### Stored data
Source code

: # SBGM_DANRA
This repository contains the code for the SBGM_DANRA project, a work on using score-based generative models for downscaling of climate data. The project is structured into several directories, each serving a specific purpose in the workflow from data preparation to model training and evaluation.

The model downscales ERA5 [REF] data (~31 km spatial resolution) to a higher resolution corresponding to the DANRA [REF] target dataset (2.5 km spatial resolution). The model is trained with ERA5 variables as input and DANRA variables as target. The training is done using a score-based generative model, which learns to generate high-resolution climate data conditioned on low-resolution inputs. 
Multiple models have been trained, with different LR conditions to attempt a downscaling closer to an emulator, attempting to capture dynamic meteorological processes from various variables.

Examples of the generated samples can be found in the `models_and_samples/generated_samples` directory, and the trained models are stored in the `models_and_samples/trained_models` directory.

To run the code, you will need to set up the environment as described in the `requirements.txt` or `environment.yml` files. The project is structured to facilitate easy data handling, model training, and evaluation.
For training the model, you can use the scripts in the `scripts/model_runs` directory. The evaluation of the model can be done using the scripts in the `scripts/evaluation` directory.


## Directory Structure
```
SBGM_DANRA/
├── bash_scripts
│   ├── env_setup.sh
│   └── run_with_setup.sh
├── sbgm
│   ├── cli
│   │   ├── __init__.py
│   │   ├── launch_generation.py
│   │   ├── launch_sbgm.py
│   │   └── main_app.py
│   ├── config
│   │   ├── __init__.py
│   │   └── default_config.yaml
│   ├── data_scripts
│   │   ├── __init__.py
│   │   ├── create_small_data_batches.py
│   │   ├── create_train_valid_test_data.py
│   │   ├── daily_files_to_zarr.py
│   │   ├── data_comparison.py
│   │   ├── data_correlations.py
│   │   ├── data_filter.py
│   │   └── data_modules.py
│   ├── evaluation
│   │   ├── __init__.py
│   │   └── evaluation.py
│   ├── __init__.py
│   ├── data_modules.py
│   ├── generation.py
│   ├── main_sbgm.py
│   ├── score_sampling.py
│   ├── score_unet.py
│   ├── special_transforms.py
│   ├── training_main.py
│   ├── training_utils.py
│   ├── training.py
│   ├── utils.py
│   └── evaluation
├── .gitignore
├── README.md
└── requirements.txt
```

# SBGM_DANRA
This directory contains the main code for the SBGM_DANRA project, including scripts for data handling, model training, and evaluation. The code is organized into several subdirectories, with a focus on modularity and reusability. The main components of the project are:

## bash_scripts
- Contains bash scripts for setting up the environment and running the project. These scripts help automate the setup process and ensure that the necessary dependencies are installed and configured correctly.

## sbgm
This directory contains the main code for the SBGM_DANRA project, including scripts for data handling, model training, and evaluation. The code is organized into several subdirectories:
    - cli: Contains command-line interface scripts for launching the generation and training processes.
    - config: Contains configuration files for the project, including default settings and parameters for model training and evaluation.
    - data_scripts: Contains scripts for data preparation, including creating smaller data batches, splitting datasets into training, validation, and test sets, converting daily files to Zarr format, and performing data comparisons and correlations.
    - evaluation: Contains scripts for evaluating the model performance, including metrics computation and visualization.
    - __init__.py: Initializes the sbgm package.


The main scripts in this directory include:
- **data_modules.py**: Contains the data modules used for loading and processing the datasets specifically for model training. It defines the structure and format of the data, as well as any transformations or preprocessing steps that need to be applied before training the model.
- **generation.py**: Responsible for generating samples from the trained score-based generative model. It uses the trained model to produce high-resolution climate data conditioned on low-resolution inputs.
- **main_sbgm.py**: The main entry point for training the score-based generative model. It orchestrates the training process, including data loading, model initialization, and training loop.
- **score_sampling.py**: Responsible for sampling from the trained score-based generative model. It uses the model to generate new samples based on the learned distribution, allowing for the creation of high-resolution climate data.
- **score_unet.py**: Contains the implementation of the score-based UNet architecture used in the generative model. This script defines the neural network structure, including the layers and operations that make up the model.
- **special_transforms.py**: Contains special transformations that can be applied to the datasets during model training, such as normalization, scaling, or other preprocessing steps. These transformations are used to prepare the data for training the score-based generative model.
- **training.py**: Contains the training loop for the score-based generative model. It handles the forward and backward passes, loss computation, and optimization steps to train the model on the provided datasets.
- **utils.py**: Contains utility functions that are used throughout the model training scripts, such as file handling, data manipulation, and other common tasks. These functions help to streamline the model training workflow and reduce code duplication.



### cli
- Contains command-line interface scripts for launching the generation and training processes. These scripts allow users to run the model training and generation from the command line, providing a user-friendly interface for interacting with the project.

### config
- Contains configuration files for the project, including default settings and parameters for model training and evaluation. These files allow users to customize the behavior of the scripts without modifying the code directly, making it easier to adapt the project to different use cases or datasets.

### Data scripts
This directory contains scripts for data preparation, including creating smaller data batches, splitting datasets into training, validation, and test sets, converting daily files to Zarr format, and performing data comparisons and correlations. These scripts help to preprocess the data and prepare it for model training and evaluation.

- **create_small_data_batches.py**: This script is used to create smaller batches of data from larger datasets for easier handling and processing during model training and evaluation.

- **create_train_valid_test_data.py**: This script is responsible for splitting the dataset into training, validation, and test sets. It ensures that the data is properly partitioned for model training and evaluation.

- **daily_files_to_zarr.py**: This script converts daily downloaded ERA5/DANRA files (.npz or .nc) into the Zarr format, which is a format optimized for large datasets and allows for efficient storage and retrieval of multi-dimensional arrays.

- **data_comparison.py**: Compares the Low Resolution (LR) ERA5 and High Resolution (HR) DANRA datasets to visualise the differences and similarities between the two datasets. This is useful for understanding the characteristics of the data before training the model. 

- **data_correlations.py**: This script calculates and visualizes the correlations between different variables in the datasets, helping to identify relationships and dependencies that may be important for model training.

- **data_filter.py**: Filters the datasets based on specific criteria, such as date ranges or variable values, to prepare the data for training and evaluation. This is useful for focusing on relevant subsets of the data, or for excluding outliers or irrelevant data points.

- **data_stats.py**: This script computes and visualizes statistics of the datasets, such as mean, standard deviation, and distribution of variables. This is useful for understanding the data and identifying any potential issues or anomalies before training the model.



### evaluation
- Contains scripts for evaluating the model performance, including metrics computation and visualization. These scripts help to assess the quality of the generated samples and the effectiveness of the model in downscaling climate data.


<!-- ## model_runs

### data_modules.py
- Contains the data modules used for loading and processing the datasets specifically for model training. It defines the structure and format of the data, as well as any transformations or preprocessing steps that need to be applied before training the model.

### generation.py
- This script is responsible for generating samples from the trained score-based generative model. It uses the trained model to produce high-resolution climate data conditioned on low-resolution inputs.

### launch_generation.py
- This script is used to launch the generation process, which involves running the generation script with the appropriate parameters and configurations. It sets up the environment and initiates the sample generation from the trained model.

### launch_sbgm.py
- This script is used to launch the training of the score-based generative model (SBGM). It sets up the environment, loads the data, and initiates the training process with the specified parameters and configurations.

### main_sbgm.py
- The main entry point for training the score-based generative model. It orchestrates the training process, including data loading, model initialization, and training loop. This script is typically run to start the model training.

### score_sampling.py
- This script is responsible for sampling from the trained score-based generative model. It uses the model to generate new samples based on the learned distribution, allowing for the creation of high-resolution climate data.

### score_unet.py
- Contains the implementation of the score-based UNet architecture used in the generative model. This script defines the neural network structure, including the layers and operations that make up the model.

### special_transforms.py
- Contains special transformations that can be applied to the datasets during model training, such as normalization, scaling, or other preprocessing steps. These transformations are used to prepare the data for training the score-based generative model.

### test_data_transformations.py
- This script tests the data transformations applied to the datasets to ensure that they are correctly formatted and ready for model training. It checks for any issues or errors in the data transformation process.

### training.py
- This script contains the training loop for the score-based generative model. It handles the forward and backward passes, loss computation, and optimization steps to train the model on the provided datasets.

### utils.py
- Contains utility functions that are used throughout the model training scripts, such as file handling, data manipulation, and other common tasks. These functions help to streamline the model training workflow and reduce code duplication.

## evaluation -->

### Exercise goal
Search the records line by line for the word "generating" and copy every line where it appears.

### Result of this task
- **generation.py**: Responsible for generating samples from the trained score-based generative model. It uses the trained model to produce high-resolution climate data conditioned on low-resolution inputs.
- This script is responsible for generating samples from the trained score-based generative model. It uses the trained model to produce high-resolution climate data conditioned on low-resolution inputs.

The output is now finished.